=== Source material ===
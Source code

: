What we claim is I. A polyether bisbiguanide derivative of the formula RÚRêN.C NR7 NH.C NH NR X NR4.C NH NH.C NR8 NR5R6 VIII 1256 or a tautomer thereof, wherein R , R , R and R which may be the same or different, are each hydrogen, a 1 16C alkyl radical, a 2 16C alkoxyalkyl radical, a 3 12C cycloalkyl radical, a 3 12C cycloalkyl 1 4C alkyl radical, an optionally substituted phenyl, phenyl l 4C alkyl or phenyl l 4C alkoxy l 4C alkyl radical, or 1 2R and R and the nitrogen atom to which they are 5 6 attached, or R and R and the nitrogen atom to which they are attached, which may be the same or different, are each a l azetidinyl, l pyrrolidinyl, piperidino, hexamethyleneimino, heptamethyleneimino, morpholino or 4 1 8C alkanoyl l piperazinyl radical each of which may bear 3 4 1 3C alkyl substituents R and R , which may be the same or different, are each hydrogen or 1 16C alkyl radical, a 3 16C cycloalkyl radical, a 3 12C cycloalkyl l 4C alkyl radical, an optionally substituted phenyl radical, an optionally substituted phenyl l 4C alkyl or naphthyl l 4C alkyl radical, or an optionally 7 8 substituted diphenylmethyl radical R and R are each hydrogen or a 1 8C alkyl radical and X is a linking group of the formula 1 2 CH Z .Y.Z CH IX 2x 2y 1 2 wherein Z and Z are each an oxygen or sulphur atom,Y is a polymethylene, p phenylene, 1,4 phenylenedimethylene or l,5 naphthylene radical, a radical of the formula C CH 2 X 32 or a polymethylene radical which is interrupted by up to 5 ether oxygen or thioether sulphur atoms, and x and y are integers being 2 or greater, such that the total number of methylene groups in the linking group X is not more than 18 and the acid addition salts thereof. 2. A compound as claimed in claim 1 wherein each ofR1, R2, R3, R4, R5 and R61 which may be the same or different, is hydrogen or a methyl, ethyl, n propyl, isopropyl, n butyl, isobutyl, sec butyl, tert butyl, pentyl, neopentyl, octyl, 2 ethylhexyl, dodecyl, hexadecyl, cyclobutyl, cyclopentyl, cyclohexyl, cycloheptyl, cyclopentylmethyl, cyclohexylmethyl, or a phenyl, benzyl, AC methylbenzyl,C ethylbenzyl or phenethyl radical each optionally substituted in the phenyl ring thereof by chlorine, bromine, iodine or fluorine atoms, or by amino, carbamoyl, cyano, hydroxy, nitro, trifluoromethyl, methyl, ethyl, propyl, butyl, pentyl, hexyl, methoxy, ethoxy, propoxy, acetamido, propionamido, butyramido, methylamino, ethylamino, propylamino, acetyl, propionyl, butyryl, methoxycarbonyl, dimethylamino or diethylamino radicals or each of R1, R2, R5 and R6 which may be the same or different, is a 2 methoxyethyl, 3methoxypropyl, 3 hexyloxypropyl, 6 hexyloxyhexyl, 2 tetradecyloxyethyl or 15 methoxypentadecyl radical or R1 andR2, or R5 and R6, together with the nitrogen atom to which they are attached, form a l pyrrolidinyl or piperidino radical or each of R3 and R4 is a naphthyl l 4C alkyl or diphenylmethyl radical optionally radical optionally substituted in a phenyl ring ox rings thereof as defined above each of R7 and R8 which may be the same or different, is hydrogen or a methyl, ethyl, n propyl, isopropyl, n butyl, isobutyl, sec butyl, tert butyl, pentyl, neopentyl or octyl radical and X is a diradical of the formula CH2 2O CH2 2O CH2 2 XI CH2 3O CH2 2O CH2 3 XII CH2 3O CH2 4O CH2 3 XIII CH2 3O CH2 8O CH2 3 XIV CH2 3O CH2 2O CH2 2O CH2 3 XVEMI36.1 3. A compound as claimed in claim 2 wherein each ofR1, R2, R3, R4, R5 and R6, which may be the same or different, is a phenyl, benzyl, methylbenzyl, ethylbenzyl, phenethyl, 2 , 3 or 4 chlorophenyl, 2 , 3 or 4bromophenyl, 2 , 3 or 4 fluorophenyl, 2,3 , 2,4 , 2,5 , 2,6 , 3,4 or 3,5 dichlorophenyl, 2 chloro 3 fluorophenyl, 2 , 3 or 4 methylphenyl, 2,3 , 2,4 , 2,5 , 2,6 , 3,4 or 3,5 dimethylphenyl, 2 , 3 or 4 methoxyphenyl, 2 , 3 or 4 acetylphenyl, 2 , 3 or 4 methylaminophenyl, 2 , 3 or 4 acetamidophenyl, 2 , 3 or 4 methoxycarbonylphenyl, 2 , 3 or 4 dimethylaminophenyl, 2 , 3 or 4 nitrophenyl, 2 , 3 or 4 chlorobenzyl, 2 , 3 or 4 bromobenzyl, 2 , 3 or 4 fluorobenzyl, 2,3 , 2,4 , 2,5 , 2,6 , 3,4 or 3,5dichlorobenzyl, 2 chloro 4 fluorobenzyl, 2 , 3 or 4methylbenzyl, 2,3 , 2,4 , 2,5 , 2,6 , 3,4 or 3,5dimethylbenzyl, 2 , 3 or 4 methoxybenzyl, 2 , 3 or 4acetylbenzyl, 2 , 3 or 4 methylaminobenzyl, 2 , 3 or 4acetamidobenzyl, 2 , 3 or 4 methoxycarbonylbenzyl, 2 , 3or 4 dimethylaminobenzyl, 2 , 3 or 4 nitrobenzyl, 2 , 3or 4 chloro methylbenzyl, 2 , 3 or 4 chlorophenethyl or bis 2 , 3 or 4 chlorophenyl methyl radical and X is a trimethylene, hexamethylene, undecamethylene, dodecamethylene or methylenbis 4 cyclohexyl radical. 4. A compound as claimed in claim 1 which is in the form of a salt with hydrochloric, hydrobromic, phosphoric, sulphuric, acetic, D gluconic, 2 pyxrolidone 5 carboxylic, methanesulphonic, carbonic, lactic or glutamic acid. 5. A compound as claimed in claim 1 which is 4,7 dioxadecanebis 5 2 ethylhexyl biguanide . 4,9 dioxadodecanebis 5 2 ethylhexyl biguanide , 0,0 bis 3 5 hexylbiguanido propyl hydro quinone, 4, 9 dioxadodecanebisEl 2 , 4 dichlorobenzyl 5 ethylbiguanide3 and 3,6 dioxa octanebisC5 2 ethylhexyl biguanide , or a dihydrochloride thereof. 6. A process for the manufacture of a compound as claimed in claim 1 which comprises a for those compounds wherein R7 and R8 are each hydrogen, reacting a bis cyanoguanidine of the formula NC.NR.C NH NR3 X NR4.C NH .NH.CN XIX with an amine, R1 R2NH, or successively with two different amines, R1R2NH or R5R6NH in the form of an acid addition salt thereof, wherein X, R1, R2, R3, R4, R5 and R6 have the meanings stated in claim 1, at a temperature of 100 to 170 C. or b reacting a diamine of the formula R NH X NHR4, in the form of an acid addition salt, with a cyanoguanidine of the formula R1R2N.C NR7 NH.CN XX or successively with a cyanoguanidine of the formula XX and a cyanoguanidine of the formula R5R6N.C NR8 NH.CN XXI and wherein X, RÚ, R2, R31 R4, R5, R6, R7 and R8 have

* * *

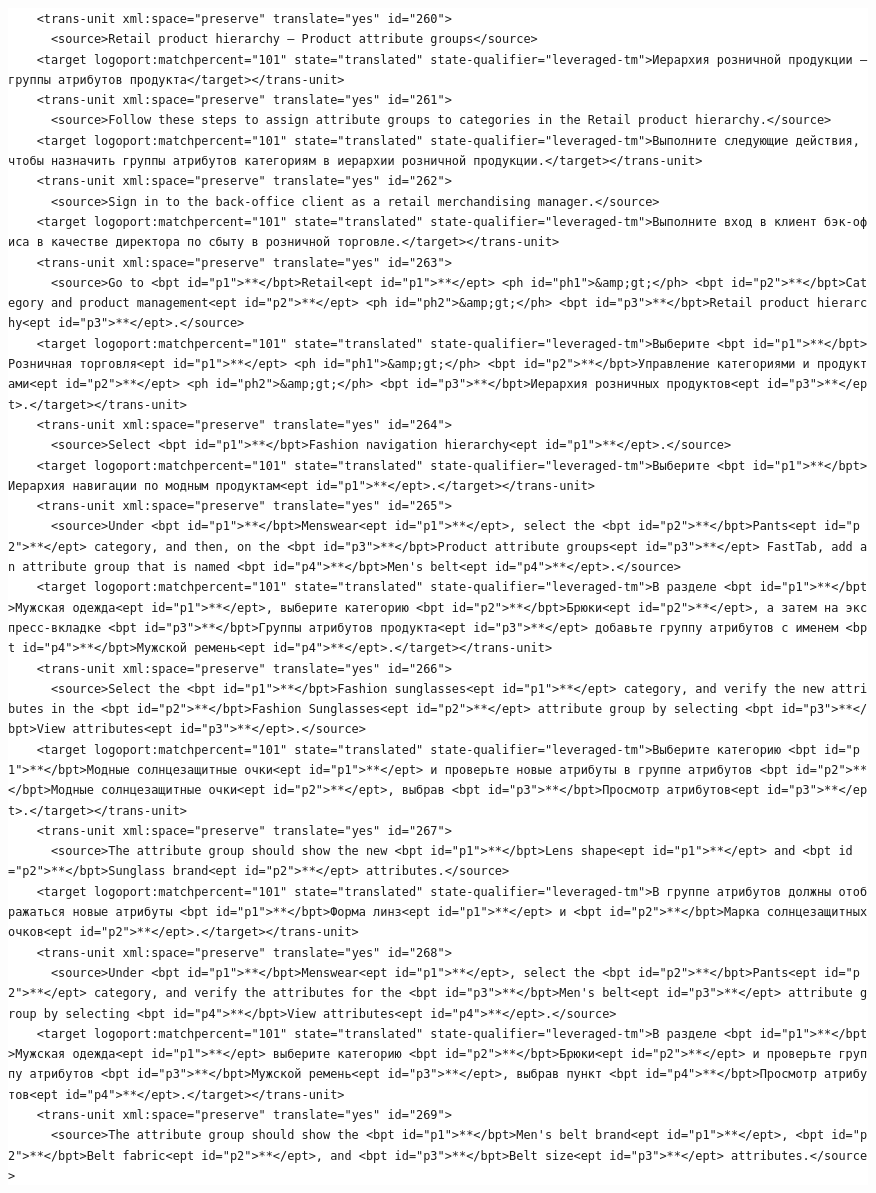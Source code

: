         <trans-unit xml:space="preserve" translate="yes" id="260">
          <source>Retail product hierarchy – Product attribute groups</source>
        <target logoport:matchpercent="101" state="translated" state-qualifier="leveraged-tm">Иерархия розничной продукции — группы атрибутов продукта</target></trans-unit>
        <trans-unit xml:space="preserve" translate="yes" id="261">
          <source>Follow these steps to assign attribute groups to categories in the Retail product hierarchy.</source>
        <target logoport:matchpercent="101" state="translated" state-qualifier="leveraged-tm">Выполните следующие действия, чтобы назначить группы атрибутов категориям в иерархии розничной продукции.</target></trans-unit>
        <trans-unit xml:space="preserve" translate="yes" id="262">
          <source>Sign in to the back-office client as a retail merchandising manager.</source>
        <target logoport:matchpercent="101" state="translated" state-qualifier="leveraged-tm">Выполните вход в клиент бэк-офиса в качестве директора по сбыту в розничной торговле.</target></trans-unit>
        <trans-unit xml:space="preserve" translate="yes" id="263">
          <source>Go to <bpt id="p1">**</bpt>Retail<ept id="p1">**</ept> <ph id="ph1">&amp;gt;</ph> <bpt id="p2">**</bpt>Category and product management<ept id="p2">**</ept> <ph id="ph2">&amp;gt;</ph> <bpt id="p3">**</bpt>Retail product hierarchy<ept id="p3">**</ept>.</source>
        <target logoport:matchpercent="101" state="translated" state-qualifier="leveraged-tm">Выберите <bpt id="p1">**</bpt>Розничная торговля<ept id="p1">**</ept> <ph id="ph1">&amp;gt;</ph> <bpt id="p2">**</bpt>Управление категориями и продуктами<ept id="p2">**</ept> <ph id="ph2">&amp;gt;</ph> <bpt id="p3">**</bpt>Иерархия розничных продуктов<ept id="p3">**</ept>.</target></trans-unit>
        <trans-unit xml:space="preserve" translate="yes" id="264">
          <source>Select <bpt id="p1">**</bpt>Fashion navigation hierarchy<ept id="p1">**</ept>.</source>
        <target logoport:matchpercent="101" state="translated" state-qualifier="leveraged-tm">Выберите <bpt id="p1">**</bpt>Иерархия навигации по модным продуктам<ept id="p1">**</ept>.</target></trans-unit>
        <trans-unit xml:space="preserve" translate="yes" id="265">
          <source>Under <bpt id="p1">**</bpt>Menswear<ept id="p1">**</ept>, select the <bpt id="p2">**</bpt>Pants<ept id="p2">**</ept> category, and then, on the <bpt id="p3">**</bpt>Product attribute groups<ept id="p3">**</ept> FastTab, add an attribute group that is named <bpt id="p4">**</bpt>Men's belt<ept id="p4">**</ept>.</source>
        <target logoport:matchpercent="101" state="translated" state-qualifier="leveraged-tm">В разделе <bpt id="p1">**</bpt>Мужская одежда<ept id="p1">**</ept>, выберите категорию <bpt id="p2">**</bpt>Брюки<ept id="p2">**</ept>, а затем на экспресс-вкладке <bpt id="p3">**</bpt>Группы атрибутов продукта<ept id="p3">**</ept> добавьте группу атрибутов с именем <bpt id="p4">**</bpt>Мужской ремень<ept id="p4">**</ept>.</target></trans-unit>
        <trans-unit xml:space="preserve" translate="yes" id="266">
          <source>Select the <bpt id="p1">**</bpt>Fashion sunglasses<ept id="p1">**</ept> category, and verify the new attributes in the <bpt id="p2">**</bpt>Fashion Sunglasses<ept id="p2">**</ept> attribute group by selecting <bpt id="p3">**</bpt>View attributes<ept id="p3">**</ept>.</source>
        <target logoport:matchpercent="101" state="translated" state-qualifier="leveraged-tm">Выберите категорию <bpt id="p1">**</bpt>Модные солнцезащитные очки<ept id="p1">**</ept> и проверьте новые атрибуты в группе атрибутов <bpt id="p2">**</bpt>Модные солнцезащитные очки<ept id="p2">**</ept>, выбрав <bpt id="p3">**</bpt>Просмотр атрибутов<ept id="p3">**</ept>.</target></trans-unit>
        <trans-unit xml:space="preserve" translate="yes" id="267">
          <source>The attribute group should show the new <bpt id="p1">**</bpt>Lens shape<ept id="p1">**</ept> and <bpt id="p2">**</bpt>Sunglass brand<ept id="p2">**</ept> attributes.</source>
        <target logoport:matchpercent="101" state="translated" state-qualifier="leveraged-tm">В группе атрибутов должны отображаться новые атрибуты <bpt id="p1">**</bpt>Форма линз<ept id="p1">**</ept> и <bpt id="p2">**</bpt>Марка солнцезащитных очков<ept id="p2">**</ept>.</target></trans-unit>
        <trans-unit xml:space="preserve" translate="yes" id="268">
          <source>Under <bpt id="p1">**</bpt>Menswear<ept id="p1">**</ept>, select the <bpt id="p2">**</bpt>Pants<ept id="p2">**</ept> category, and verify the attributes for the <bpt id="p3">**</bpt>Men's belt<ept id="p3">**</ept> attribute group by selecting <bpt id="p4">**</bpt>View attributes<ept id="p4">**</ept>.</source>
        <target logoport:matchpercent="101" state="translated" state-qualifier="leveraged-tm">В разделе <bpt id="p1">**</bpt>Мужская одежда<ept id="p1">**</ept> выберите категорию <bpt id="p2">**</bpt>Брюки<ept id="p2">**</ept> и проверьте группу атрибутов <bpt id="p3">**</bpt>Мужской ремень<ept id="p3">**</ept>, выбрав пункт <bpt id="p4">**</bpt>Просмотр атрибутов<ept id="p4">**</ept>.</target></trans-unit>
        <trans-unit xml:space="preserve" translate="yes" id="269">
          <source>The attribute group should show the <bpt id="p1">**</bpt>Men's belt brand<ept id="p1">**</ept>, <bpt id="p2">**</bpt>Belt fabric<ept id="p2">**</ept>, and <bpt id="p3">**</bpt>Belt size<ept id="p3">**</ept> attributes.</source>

=== Problem to work on ===
Out of the material above, output word for word the line with "<source>Retail product hierarchy", the line with "навигации по модным", and all lines between them, with nothing else.

=== Finished exercise ===
          <source>Retail product hierarchy – Product attribute groups</source>
        <target logoport:matchpercent="101" state="translated" state-qualifier="leveraged-tm">Иерархия розничной продукции — группы атрибутов продукта</target></trans-unit>
        <trans-unit xml:space="preserve" translate="yes" id="261">
          <source>Follow these steps to assign attribute groups to categories in the Retail product hierarchy.</source>
        <target logoport:matchpercent="101" state="translated" state-qualifier="leveraged-tm">Выполните следующие действия, чтобы назначить группы атрибутов категориям в иерархии розничной продукции.</target></trans-unit>
        <trans-unit xml:space="preserve" translate="yes" id="262">
          <source>Sign in to the back-office client as a retail merchandising manager.</source>
        <target logoport:matchpercent="101" state="translated" state-qualifier="leveraged-tm">Выполните вход в клиент бэк-офиса в качестве директора по сбыту в розничной торговле.</target></trans-unit>
        <trans-unit xml:space="preserve" translate="yes" id="263">
          <source>Go to <bpt id="p1">**</bpt>Retail<ept id="p1">**</ept> <ph id="ph1">&amp;gt;</ph> <bpt id="p2">**</bpt>Category and product management<ept id="p2">**</ept> <ph id="ph2">&amp;gt;</ph> <bpt id="p3">**</bpt>Retail product hierarchy<ept id="p3">**</ept>.</source>
        <target logoport:matchpercent="101" state="translated" state-qualifier="leveraged-tm">Выберите <bpt id="p1">**</bpt>Розничная торговля<ept id="p1">**</ept> <ph id="ph1">&amp;gt;</ph> <bpt id="p2">**</bpt>Управление категориями и продуктами<ept id="p2">**</ept> <ph id="ph2">&amp;gt;</ph> <bpt id="p3">**</bpt>Иерархия розничных продуктов<ept id="p3">**</ept>.</target></trans-unit>
        <trans-unit xml:space="preserve" translate="yes" id="264">
          <source>Select <bpt id="p1">**</bpt>Fashion navigation hierarchy<ept id="p1">**</ept>.</source>
        <target logoport:matchpercent="101" state="translated" state-qualifier="leveraged-tm">Выберите <bpt id="p1">**</bpt>Иерархия навигации по модным продуктам<ept id="p1">**</ept>.</target></trans-unit>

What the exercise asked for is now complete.